■ YOUR TASK ■
Wherever "xcodeproj" appears in a line of the listing, report that line.

****************************************

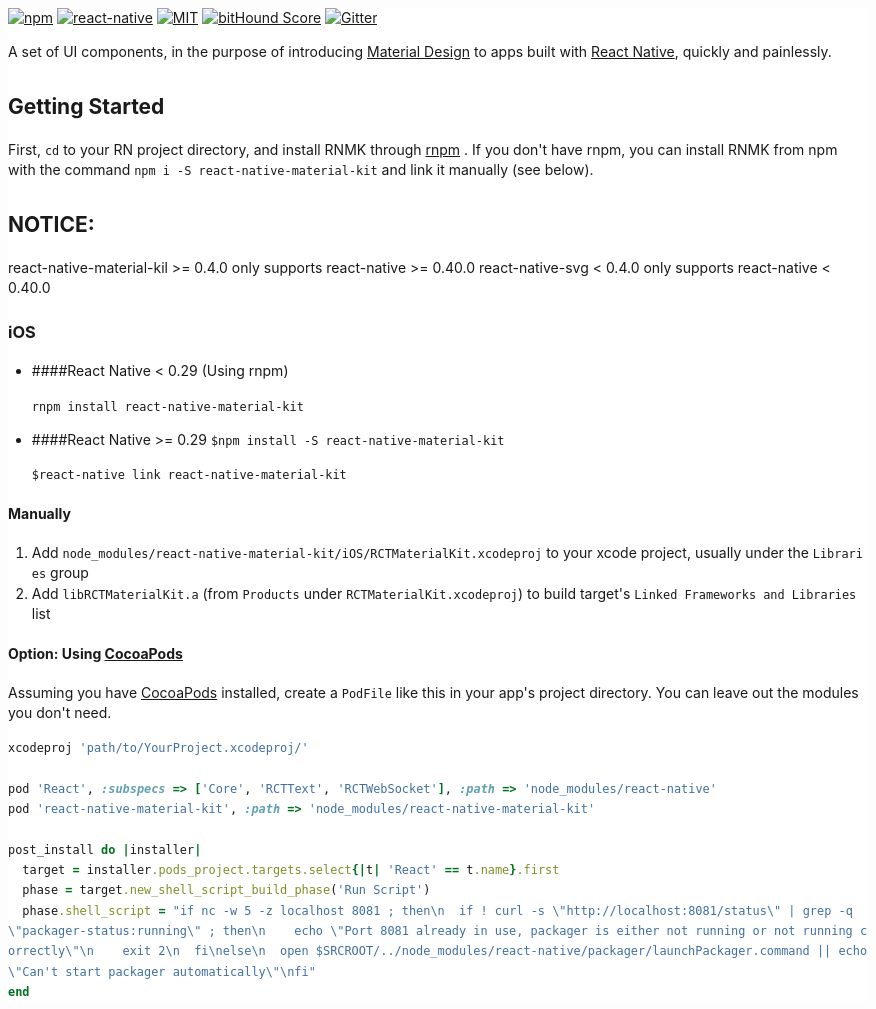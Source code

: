 [![npm][npm-badge]][npm]
[![react-native][rn-badge]][rn]
[![MIT][license-badge]][license]
[![bitHound Score][bithound-badge]][bithound]
[![Gitter][gitter-badge]][gitter-rnmk]


A set of UI components, in the purpose of introducing [Material Design][md] to apps built with [React Native][rn], quickly and painlessly.

[npm-badge]: https://img.shields.io/npm/v/react-native-material-kit.svg
[npm]: https://www.npmjs.com/package/react-native-material-kit
[rn-badge]: https://img.shields.io/badge/react--native-v0.39-05A5D1.svg
[rn]: https://facebook.github.io/react-native
[md]: http://www.google.com/design/spec/material-design/introduction.html
[license-badge]: https://img.shields.io/dub/l/vibe-d.svg
[license]: https://raw.githubusercontent.com/xinthink/react-native-material-kit/master/LICENSE.md
[bithound-badge]: https://www.bithound.io/github/xinthink/react-native-material-kit/badges/score.svg
[bithound]: https://www.bithound.io/github/xinthink/react-native-material-kit
[gitter-badge]: https://img.shields.io/gitter/room/xinthink/react-native-material-kit.svg
[gitter-rnmk]: https://gitter.im/xinthink/react-native-material-kit

## Getting Started

First, `cd` to your RN project directory, and install RNMK through [rnpm](https://github.com/rnpm/rnpm) . If you don't have rnpm, you can install RNMK from npm with the command `npm i -S react-native-material-kit` and link it manually (see below).


## NOTICE:

react-native-material-kil >= 0.4.0 only supports react-native >= 0.40.0
react-native-svg < 0.4.0 only supports react-native < 0.40.0

### iOS

* ####React Native < 0.29 (Using rnpm)

  `rnpm install react-native-material-kit`

* ####React Native >= 0.29
  `$npm install -S react-native-material-kit`

  `$react-native link react-native-material-kit`



#### Manually
1. Add `node_modules/react-native-material-kit/iOS/RCTMaterialKit.xcodeproj` to your xcode project, usually under the `Libraries` group
1. Add `libRCTMaterialKit.a` (from `Products` under `RCTMaterialKit.xcodeproj`) to build target's `Linked Frameworks and Libraries` list

#### Option: Using [CocoaPods](https://cocoapods.org)

Assuming you have [CocoaPods](https://cocoapods.org) installed, create a `PodFile` like this in your app's project directory. You can leave out the modules you don't need.

```ruby
xcodeproj 'path/to/YourProject.xcodeproj/'

pod 'React', :subspecs => ['Core', 'RCTText', 'RCTWebSocket'], :path => 'node_modules/react-native'
pod 'react-native-material-kit', :path => 'node_modules/react-native-material-kit'

post_install do |installer|
  target = installer.pods_project.targets.select{|t| 'React' == t.name}.first
  phase = target.new_shell_script_build_phase('Run Script')
  phase.shell_script = "if nc -w 5 -z localhost 8081 ; then\n  if ! curl -s \"http://localhost:8081/status\" | grep -q \"packager-status:running\" ; then\n    echo \"Port 8081 already in use, packager is either not running or not running correctly\"\n    exit 2\n  fi\nelse\n  open $SRCROOT/../node_modules/react-native/packager/launchPackager.command || echo \"Can't start packager automatically\"\nfi"
end
```


[docs]: http://xinthink.github.io/react-native-material-kit/docs/index.html
[Demo app]: https://github.com/xinthink/rnmk-demo
[debug-with-demo]: https://github.com/xinthink/rnmk-demo#debugging-local-rnmk-module
[Release Notes]: https://github.com/xinthink/react-native-material-kit/releases
[img-buttons]: https://cloud.githubusercontent.com/assets/390805/8888853/69f8d9f8-32f2-11e5-9823-c235ab8c0dd2.gif
[mdl-buttons]: http://www.getmdl.io/components/index.html#buttons-section
[mdl-theme]: http://www.getmdl.io/customize/index.html
[buttons-sample]: https://github.com/xinthink/rnmk-demo/blob/master/app/buttons.js
[issue-3]: https://github.com/xinthink/react-native-material-kit/issues/3
[button-props-doc]: http://www.xinthink.com/react-native-material-kit/docs/lib/mdl/Button.html#props
[cards-mdl]: http://www.getmdl.io/components/index.html#cards-section
[img-cards]: https://cloud.githubusercontent.com/assets/390805/10262736/4411994a-6a07-11e5-8a72-b7a46ba5e4a9.png
[card-sample]: https://github.com/xinthink/rnmk-demo/blob/master/app/cards.js
[mdl-loading]: http://www.getmdl.io/components/index.html#loading-section
[progress-demo]: https://cloud.githubusercontent.com/assets/390805/9288698/01e31432-4387-11e5-98e5-85b18471baeb.gif
[spinner-demo]: https://cloud.githubusercontent.com/assets/390805/9291361/6e7a75bc-43ec-11e5-95be-2b33eb7f8734.gif
[progress-sample]: https://github.com/xinthink/rnmk-demo/blob/master/app/progress.js
[prog-props-doc]: http://www.xinthink.com/react-native-material-kit/docs/lib/mdl/Progress.html#props
[spinner-props-doc]: http://www.xinthink.com/react-native-material-kit/docs/lib/mdl/Spinner.ios.html#props
[mdl-slider]: http://www.getmdl.io/components/index.html#sliders-section
[slider-demo]: https://cloud.githubusercontent.com/assets/390805/10123318/6c502e6e-6569-11e5-924a-62c8b850511c.gif
[range-slider-demo]: https://cloud.githubusercontent.com/assets/16245422/12763284/63a2dafc-c9a8-11e5-8fde-37b6f42a60c2.gif
[slider-sample]: https://github.com/xinthink/rnmk-demo/blob/master/app/sliders.js
[slider-props-doc]: http://www.xinthink.com/react-native-material-kit/docs/lib/mdl/Slider.html#props
[range-slider-props-doc]: http://www.xinthink.com/react-native-material-kit/docs/lib/mdl/RangeSlider.html#props
[mdl-tf]: http://www.getmdl.io/components/#textfields-section
[img-tf]: https://cloud.githubusercontent.com/assets/390805/9085678/8280484a-3bb1-11e5-9354-a244b0520736.gif
[tf-sample]: https://github.com/xinthink/rnmk-demo/blob/master/app/textfields.js
[tf-props-doc]: http://www.xinthink.com/react-native-material-kit/docs/lib/mdl/Textfield.html#props
[mdl-toggles]: http://www.getmdl.io/components/index.html#toggles-section
[mdl-icon-toggle]: http://www.getmdl.io/components/index.html#toggles-section/icon-toggle
[mdl-switch]: http://www.getmdl.io/components/index.html#toggles-section/switch
[img-toggles]: https://cloud.githubusercontent.com/assets/390805/8903074/de0ed748-3487-11e5-9448-9ee304e0a6b6.gif
[android-state-list]: http://developer.android.com/guide/topics/resources/drawable-resource.html#StateList
[rn-icons]: http://www.xinthink.com/react-native-material-kit/docs/lib/mdl/Switch.html
[icon-toggle-props-doc]: http://www.xinthink.com/react-native-material-kit/docs/lib/mdl/IconToggle.html#props
[toggles-sample]: https://github.com/xinthink/rnmk-demo/blob/master/app/toggles.js
[switch-js-props-doc]: http://www.xinthink.com/react-native-material-kit/docs/lib/mdl/Switch.html#props
[mdl-checkbox]: http://www.getmdl.io/components/index.html#toggles-section/checkbox
[img-checkbox]: https://cloud.githubusercontent.com/assets/390805/12009445/0f938cee-acb2-11e5-9732-434382f6cd84.gif
[checkbox-props-doc]: http://www.xinthink.com/react-native-material-kit/docs/lib/mdl/Checkbox.html#props
[mdl-radio]: http://www.getmdl.io/components/index.html#toggles-section/radio
[img-radio]: https://cloud.githubusercontent.com/assets/390805/10442805/bdb08bc0-7188-11e5-8565-4ee0049ad590.gif
[radio-props-doc]: http://www.xinthink.com/react-native-material-kit/docs/lib/mdl/RadioButton.html#props
[@nghialv]: https://github.com/nghialv
[MaterialKit]: https://github.com/nghialv/MaterialKit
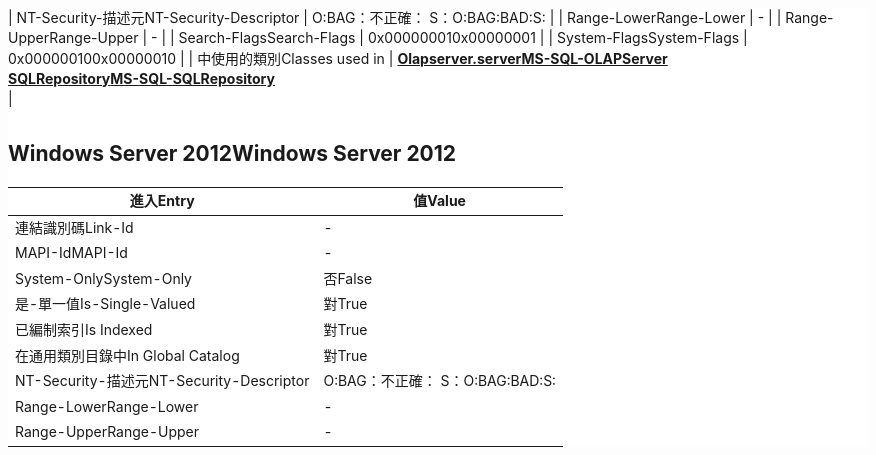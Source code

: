| <span data-ttu-id="ead66-240">NT-Security-描述元</span><span class="sxs-lookup"><span data-stu-id="ead66-240">NT-Security-Descriptor</span></span> | <span data-ttu-id="ead66-241">O:BAG：不正確： S：</span><span class="sxs-lookup"><span data-stu-id="ead66-241">O:BAG:BAD:S:</span></span>                                                                                                                  |
| <span data-ttu-id="ead66-242">Range-Lower</span><span class="sxs-lookup"><span data-stu-id="ead66-242">Range-Lower</span></span>            | \-                                                                                                                            |
| <span data-ttu-id="ead66-243">Range-Upper</span><span class="sxs-lookup"><span data-stu-id="ead66-243">Range-Upper</span></span>            | \-                                                                                                                            |
| <span data-ttu-id="ead66-244">Search-Flags</span><span class="sxs-lookup"><span data-stu-id="ead66-244">Search-Flags</span></span>           | <span data-ttu-id="ead66-245">0x00000001</span><span class="sxs-lookup"><span data-stu-id="ead66-245">0x00000001</span></span>                                                                                                                    |
| <span data-ttu-id="ead66-246">System-Flags</span><span class="sxs-lookup"><span data-stu-id="ead66-246">System-Flags</span></span>           | <span data-ttu-id="ead66-247">0x00000010</span><span class="sxs-lookup"><span data-stu-id="ead66-247">0x00000010</span></span>                                                                                                                    |
| <span data-ttu-id="ead66-248">中使用的類別</span><span class="sxs-lookup"><span data-stu-id="ead66-248">Classes used in</span></span>        | [<span data-ttu-id="ead66-249">**Olapserver.server**</span><span class="sxs-lookup"><span data-stu-id="ead66-249">**MS-SQL-OLAPServer**</span></span>](c-ms-sql-olapserver.md)<br/> [<span data-ttu-id="ead66-250">**SQLRepository**</span><span class="sxs-lookup"><span data-stu-id="ead66-250">**MS-SQL-SQLRepository**</span></span>](c-ms-sql-sqlrepository.md)<br/> |



## <a name="windows-server-2012"></a><span data-ttu-id="ead66-251">Windows Server 2012</span><span class="sxs-lookup"><span data-stu-id="ead66-251">Windows Server 2012</span></span>



| <span data-ttu-id="ead66-252">進入</span><span class="sxs-lookup"><span data-stu-id="ead66-252">Entry</span></span> | <span data-ttu-id="ead66-253">值</span><span class="sxs-lookup"><span data-stu-id="ead66-253">Value</span></span> |
|------------------------|-------------------------------------------------------------------------------------------------------------------------------|
| <span data-ttu-id="ead66-254">連結識別碼</span><span class="sxs-lookup"><span data-stu-id="ead66-254">Link-Id</span></span>                | \-                                                                                                                            |
| <span data-ttu-id="ead66-255">MAPI-Id</span><span class="sxs-lookup"><span data-stu-id="ead66-255">MAPI-Id</span></span>                | \-                                                                                                                            |
| <span data-ttu-id="ead66-256">System-Only</span><span class="sxs-lookup"><span data-stu-id="ead66-256">System-Only</span></span>            | <span data-ttu-id="ead66-257">否</span><span class="sxs-lookup"><span data-stu-id="ead66-257">False</span></span>                                                                                                                         |
| <span data-ttu-id="ead66-258">是-單一值</span><span class="sxs-lookup"><span data-stu-id="ead66-258">Is-Single-Valued</span></span>       | <span data-ttu-id="ead66-259">對</span><span class="sxs-lookup"><span data-stu-id="ead66-259">True</span></span>                                                                                                                          |
| <span data-ttu-id="ead66-260">已編制索引</span><span class="sxs-lookup"><span data-stu-id="ead66-260">Is Indexed</span></span>             | <span data-ttu-id="ead66-261">對</span><span class="sxs-lookup"><span data-stu-id="ead66-261">True</span></span>                                                                                                                          |
| <span data-ttu-id="ead66-262">在通用類別目錄中</span><span class="sxs-lookup"><span data-stu-id="ead66-262">In Global Catalog</span></span>      | <span data-ttu-id="ead66-263">對</span><span class="sxs-lookup"><span data-stu-id="ead66-263">True</span></span>                                                                                                                          |
| <span data-ttu-id="ead66-264">NT-Security-描述元</span><span class="sxs-lookup"><span data-stu-id="ead66-264">NT-Security-Descriptor</span></span> | <span data-ttu-id="ead66-265">O:BAG：不正確： S：</span><span class="sxs-lookup"><span data-stu-id="ead66-265">O:BAG:BAD:S:</span></span>                                                                                                                  |
| <span data-ttu-id="ead66-266">Range-Lower</span><span class="sxs-lookup"><span data-stu-id="ead66-266">Range-Lower</span></span>            | \-                                                                                                                            |
| <span data-ttu-id="ead66-267">Range-Upper</span><span class="sxs-lookup"><span data-stu-id="ead66-267">Range-Upper</span></span>            | \-                                                                                                                            |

****************************************

■ TASK SOLUTION ■
1. Add `node_modules/react-native-material-kit/iOS/RCTMaterialKit.xcodeproj` to your xcode project, usually under the `Libraries` group
1. Add `libRCTMaterialKit.a` (from `Products` under `RCTMaterialKit.xcodeproj`) to build target's `Linked Frameworks and Libraries` list
xcodeproj 'path/to/YourProject.xcodeproj/'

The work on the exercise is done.